The strategy is intended to assist in the prioritization of cybersecurity research projects and to underscore the importance of cooperation between the public and private sector in determining how best to allocate limited resources.

"The intent here, particularly in the view we have budget issues we are looking at as a nation and in the government, how can we use this as a force multiplier? How can we make sure we are not having two or three people doing the same research because we are not doing a coordinated strategy like this," Schmidt continued.

The Trustworthy Cyberspace plan specifically calls for:

  • Inducing Change – using game-changing themes to understand the root causes of existing cybersecurity deficiencies with the goal of disrupting the status quo;
  • Developing Scientific Foundations – minimizing future cybersecurity problems by developing the science of security;
  • Maximizing Research Impact – catalyzing coordination, collaboration, and integration of research activities across Federal agencies for maximum effectiveness; and
  • Accelerating Transition to Practice – expediting improvements in cyberspace from research findings through focused transition programs.

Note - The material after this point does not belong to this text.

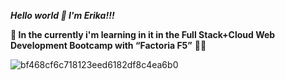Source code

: ***Hello world :wave: I'm Erika!!!***


**🌱 In the currently i'm learning in it in the Full Stack+Cloud Web Development Bootcamp with “Factoria F5”** :lotus_position_woman:

![bf468cf6c718123eed6182df8c4ea6b0](https://github.com/erigt/erigt/assets/146768635/4c2316e5-7559-4996-b002-d488b7a6f5f4)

Schmidt indicated that priorities include the reduction of duplicate efforts by disparate agencies as well as an examination of low cost mitigation actions that could yeild widespread impact in the improvement of security.

"We will take a look and make sure we don't have any redundancies out there ... What is the low hanging fruit? What are the things we can do a small investment in but make a big impact in cybersecurity across the country overall?" Schmidt said.

The strategy will also look at how best to allocate limited funding to produce a streamlined process for moving research from the theoretical to actual implementation in a reasonable time frame.

"Whether it's the financial services sector or whether it's the smart electric grid pieces of it, we want to identify not only who can do the research, but how quickly can we transition it from research to something we can implement," Schmidt explained.

On notable push in the strategy is for the improvement of software and application security through more secure coding efforts, an issue that has been at the top of many security professionals' priority list for years.

"The intent is to have software systems that will have resistance to cyber attacks built into their core DNA as well as a self awareness to understand the level of their vulnerabilities and do, what we call, self healing, self-repairing," Schmidt stated.